(Goal of the exercise) If a line in the records contains the string "while", show that line.

(Data shown)
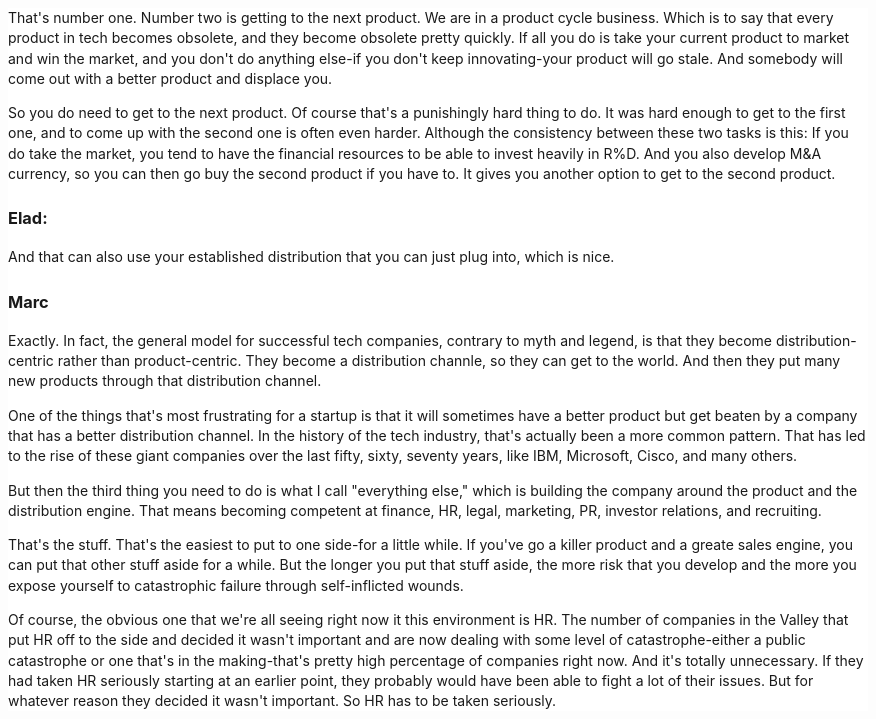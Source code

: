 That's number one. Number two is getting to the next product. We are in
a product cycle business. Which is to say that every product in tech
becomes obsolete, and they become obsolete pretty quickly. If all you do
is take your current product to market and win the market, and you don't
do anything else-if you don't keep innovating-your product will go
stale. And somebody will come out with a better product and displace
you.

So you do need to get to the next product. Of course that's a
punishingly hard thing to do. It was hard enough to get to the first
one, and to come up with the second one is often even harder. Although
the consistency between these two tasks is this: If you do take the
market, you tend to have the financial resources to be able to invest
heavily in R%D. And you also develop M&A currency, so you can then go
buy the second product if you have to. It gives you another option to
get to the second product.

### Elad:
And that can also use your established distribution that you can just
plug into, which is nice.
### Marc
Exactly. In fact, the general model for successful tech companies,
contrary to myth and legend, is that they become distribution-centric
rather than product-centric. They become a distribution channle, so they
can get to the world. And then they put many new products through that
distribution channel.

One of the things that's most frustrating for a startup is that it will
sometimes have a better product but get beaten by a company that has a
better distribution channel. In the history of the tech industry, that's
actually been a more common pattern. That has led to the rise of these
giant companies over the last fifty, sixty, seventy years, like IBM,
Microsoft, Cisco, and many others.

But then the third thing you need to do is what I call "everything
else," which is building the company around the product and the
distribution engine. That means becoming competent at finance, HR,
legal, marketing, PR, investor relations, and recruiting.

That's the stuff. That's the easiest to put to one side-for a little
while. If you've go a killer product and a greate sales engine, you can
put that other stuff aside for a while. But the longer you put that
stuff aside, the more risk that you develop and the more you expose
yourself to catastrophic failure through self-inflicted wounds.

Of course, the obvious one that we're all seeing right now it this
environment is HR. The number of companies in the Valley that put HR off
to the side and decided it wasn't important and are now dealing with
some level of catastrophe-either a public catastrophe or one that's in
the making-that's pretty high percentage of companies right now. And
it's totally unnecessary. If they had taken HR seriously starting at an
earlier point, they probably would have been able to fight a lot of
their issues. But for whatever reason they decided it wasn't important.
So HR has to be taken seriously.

(Solved exercise)
while. If you've go a killer product and a greate sales engine, you can
put that other stuff aside for a while. But the longer you put that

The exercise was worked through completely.